Records for processing:
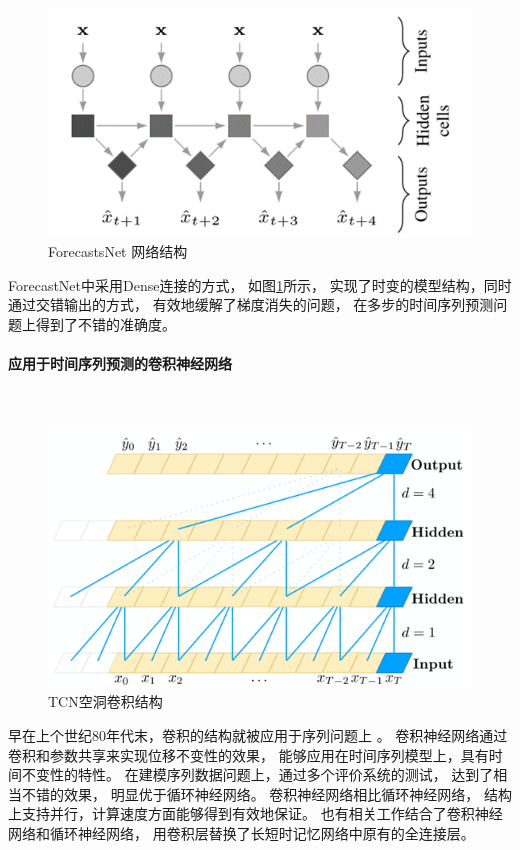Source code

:     \begin{figure}
      \centering
      \includegraphics[width=0.8\linewidth]{figures/ForecastsNet 网络结构.png}
      \caption{ForecastsNet 网络结构}
      \label{tab:ForecastsNet}
    \end{figure}

    ForecastNet\cite{dabrowski2020forecastnet}中采用Dense连接的方式，
    如图\ref{tab:ForecastsNet}所示，
    实现了时变的模型结构，同时通过交错输出的方式，
    有效地缓解了梯度消失的问题，
    在多步的时间序列预测问题上得到了不错的准确度。  
  
  \paragraph{应用于时间序列预测的卷积神经网络}~{}
  
    \begin{figure}
      \centering
      \includegraphics[width=0.8\linewidth]{figures/TCN空洞卷积结构.png}
      \caption{TCN空洞卷积结构}
      \label{tab:TCN}
    \end{figure}
    早在上个世纪80年代末，卷积的结构就被应用于序列问题上
    \cite{lecun1989backpropagation}。
    卷积神经网络通过卷积和参数共享来实现位移不变性的效果\cite{amari2003handbook}，
    能够应用在时间序列模型上，具有时间不变性的特性。
    在建模序列数据问题上，通过多个评价系统\cite{chung2014empirical}的测试，
    达到了相当不错的效果，
    明显优于循环神经网络\cite{binkowski2018autoregressive}。
    卷积神经网络相比循环神经网络，
    结构上支持并行，计算速度方面能够得到有效地保证。
    也有相关工作\cite{shi2015convolutional}结合了卷积神经网络和循环神经网络，
    用卷积层替换了长短时记忆网络中原有的全连接层。

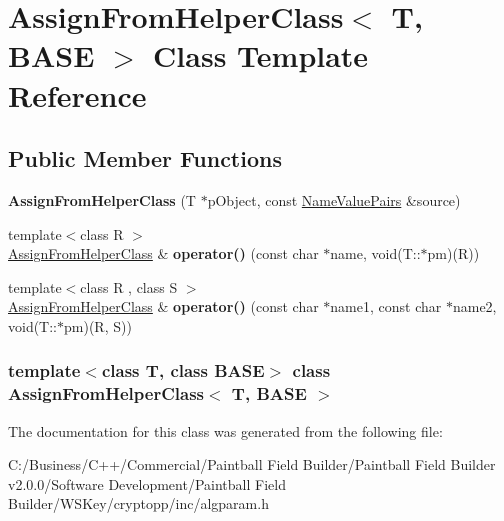 \hypertarget{class_assign_from_helper_class}{
\section{AssignFromHelperClass$<$ T, BASE $>$ Class Template Reference}
\label{class_assign_from_helper_class}
}
\subsection*{Public Member Functions}
\begin{DoxyCompactItemize}
\item 
\hypertarget{class_assign_from_helper_class_a797db37f8aa7d7f59e9b4b595bc66ed6}{
{\bfseries AssignFromHelperClass} (T $\ast$pObject, const \hyperlink{class_name_value_pairs}{NameValuePairs} \&source)}
\label{class_assign_from_helper_class_a797db37f8aa7d7f59e9b4b595bc66ed6}

\item 
\hypertarget{class_assign_from_helper_class_a27a532c78379e64b09cf830893d69be0}{
{\footnotesize template$<$class R $>$ }\\\hyperlink{class_assign_from_helper_class}{AssignFromHelperClass} \& {\bfseries operator()} (const char $\ast$name, void(T::$\ast$pm)(R))}
\label{class_assign_from_helper_class_a27a532c78379e64b09cf830893d69be0}

\item 
\hypertarget{class_assign_from_helper_class_ae405d308e1aa394aeb0ffe9b8cffed32}{
{\footnotesize template$<$class R , class S $>$ }\\\hyperlink{class_assign_from_helper_class}{AssignFromHelperClass} \& {\bfseries operator()} (const char $\ast$name1, const char $\ast$name2, void(T::$\ast$pm)(R, S))}
\label{class_assign_from_helper_class_ae405d308e1aa394aeb0ffe9b8cffed32}

\end{DoxyCompactItemize}
\subsubsection*{template$<$class T, class BASE$>$ class AssignFromHelperClass$<$ T, BASE $>$}



The documentation for this class was generated from the following file:\begin{DoxyCompactItemize}
\item 
C:/Business/C++/Commercial/Paintball Field Builder/Paintball Field Builder v2.0.0/Software Development/Paintball Field Builder/WSKey/cryptopp/inc/algparam.h\end{DoxyCompactItemize}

Task instructions: Could you give back the full listing word for word, leaving out the images?

Answer box:
Source code

:     \begin{figure}
      \centering
      \includegraphics[width=0.8\linewidth]{figures/ForecastsNet 网络结构.png}
      \caption{ForecastsNet 网络结构}
      \label{tab:ForecastsNet}
    \end{figure}

    ForecastNet\cite{dabrowski2020forecastnet}中采用Dense连接的方式，
    如图\ref{tab:ForecastsNet}所示，
    实现了时变的模型结构，同时通过交错输出的方式，
    有效地缓解了梯度消失的问题，
    在多步的时间序列预测问题上得到了不错的准确度。  
  
  \paragraph{应用于时间序列预测的卷积神经网络}~{}
  
    \begin{figure}
      \centering
      \includegraphics[width=0.8\linewidth]{figures/TCN空洞卷积结构.png}
      \caption{TCN空洞卷积结构}
      \label{tab:TCN}
    \end{figure}
    早在上个世纪80年代末，卷积的结构就被应用于序列问题上
    \cite{lecun1989backpropagation}。
    卷积神经网络通过卷积和参数共享来实现位移不变性的效果\cite{amari2003handbook}，
    能够应用在时间序列模型上，具有时间不变性的特性。
    在建模序列数据问题上，通过多个评价系统\cite{chung2014empirical}的测试，
    达到了相当不错的效果，
    明显优于循环神经网络\cite{binkowski2018autoregressive}。
    卷积神经网络相比循环神经网络，
    结构上支持并行，计算速度方面能够得到有效地保证。
    也有相关工作\cite{shi2015convolutional}结合了卷积神经网络和循环神经网络，
    用卷积层替换了长短时记忆网络中原有的全连接层。

 \hypertarget{class_assign_from_helper_class}{
\section{AssignFromHelperClass$<$ T, BASE $>$ Class Template Reference}
\label{class_assign_from_helper_class}
}
\subsection*{Public Member Functions}
\begin{DoxyCompactItemize}
\item 
\hypertarget{class_assign_from_helper_class_a797db37f8aa7d7f59e9b4b595bc66ed6}{
{\bfseries AssignFromHelperClass} (T $\ast$pObject, const \hyperlink{class_name_value_pairs}{NameValuePairs} \&source)}
\label{class_assign_from_helper_class_a797db37f8aa7d7f59e9b4b595bc66ed6}

\item 
\hypertarget{class_assign_from_helper_class_a27a532c78379e64b09cf830893d69be0}{
{\footnotesize template$<$class R $>$ }\\\hyperlink{class_assign_from_helper_class}{AssignFromHelperClass} \& {\bfseries operator()} (const char $\ast$name, void(T::$\ast$pm)(R))}
\label{class_assign_from_helper_class_a27a532c78379e64b09cf830893d69be0}

\item 
\hypertarget{class_assign_from_helper_class_ae405d308e1aa394aeb0ffe9b8cffed32}{
{\footnotesize template$<$class R , class S $>$ }\\\hyperlink{class_assign_from_helper_class}{AssignFromHelperClass} \& {\bfseries operator()} (const char $\ast$name1, const char $\ast$name2, void(T::$\ast$pm)(R, S))}
\label{class_assign_from_helper_class_ae405d308e1aa394aeb0ffe9b8cffed32}

\end{DoxyCompactItemize}
\subsubsection*{template$<$class T, class BASE$>$ class AssignFromHelperClass$<$ T, BASE $>$}



The documentation for this class was generated from the following file:\begin{DoxyCompactItemize}
\item 
C:/Business/C++/Commercial/Paintball Field Builder/Paintball Field Builder v2.0.0/Software Development/Paintball Field Builder/WSKey/cryptopp/inc/algparam.h\end{DoxyCompactItemize}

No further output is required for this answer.